In our assessments of SOA tool vendors' capabilities (see here for an example) we highlight nine separate areas of functionality, but this is a simpler picture that just focuses on four:
  • Service enablement - this is functionality that helps you take existing IT assets (applications, databases, etc) and create service interfaces based on the capabilities they offer. A lot of vendors provide facilities in this area because in truth most of them started out as integration tools vendors.
  • Orchestration and composition - this is functionality that helps you aggregate services and create "composite services" or "processes". Most vendors offer some capability along these lines, and most involve the ill-named "BPEL" in some way (but that's another story). The reason is the same as the reason above: many of the SOA tooling vendors had "pre-SOA" offerings which allowed you to aggregate and orchestrate resources from existing applications and systems.
  • Lifecycle management - this is all about supporting development, integration and operations teams in linking their efforts to ensure that the consumer service experience is high-quality and consistent under potentially unpredictable circumstances. Typically the foundation of this capability is some kind of registry/repository, but ideally tools go further than this - firstly by helping to automate team workflows for implementing quality controls at design time; and secondly by helping to translate design intentions relating to operational SLAs into runtime policies which are tied into the infrastructure.

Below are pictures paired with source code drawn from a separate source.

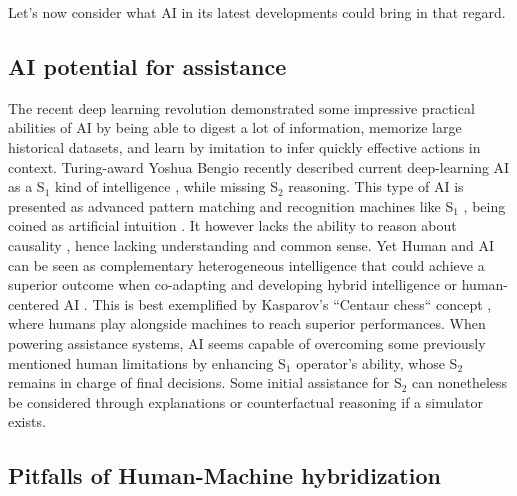 \documentclass{IOS-Book-Article}
\begin{document}
Let's now consider what AI in its latest developments could bring in that regard.

\subsection{AI potential for assistance}


The recent deep learning revolution demonstrated some impressive practical abilities of AI by being able to digest a lot of information, memorize large historical datasets, and learn by imitation to infer quickly effective actions in context. Turing-award Yoshua Bengio recently described current deep-learning AI as a S$_{1}$ kind of intelligence \cite{bengio2019system}, while missing S$_{2}$ reasoning. This type of AI is  presented as advanced pattern matching and recognition machines like S$_{1}$ \cite{kahneman2011thinking}, being coined as artificial intuition \cite{perez2018artificial}. It however lacks the ability to reason about causality \cite{pearl2018theoretical}, hence lacking understanding and common sense. Yet Human and AI can be seen as complementary heterogeneous intelligence that could achieve a superior outcome when co-adapting \cite{mackay2000responding} and developing hybrid intelligence \cite{dellermann2019hybrid} or human-centered AI \cite{shneiderman2022human}. This is best exemplified by Kasparov's ``Centaur chess`` concept \cite{case2018become}, where humans play alongside machines to reach superior performances. When powering assistance systems, AI seems capable of overcoming some previously mentioned human limitations by enhancing S$_{1}$ operator's ability, whose S$_{2}$ remains in charge of final decisions. Some initial assistance for S$_{2}$ can nonetheless be considered through explanations or counterfactual reasoning if a simulator exists.   

\subsection{Pitfalls of Human-Machine hybridization}\label{sec:pitfalls}
\end{document}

Some vendors are starting to offer capabilities in this area, through acquisition (HP/Mercury/Systinet, webMethods/Infravio, BEA/Flashline (kind of)); OEM/resale agreements (Oracle/Systinet, BEA/Systinet) or in-house development (IBM, Sun).
  • Service development - this is about the ability to design services "from scratch", or to design services where any existing applications/systems offer functionality which only partially fulfils a requirement. Ideally this starts "contract first" - first of all documenting what the service needs to do and the commitments the provider should make to service consumers; and only then refining that spec into a working service implementation and interface.
Most SOA tools vendors suck at this last bit, frankly. I think that TIBCO is starting to do provide some interesting supporting facilities for this broad area with ActiveMatrix, and as vendors start to implement SCA/SDO in their tools the situation might get better across the board. In the meantime if you've heard of a vendor targeting SOA specifically that really provides solid tools to help with this kind of contract first" development approach, I'd love to know.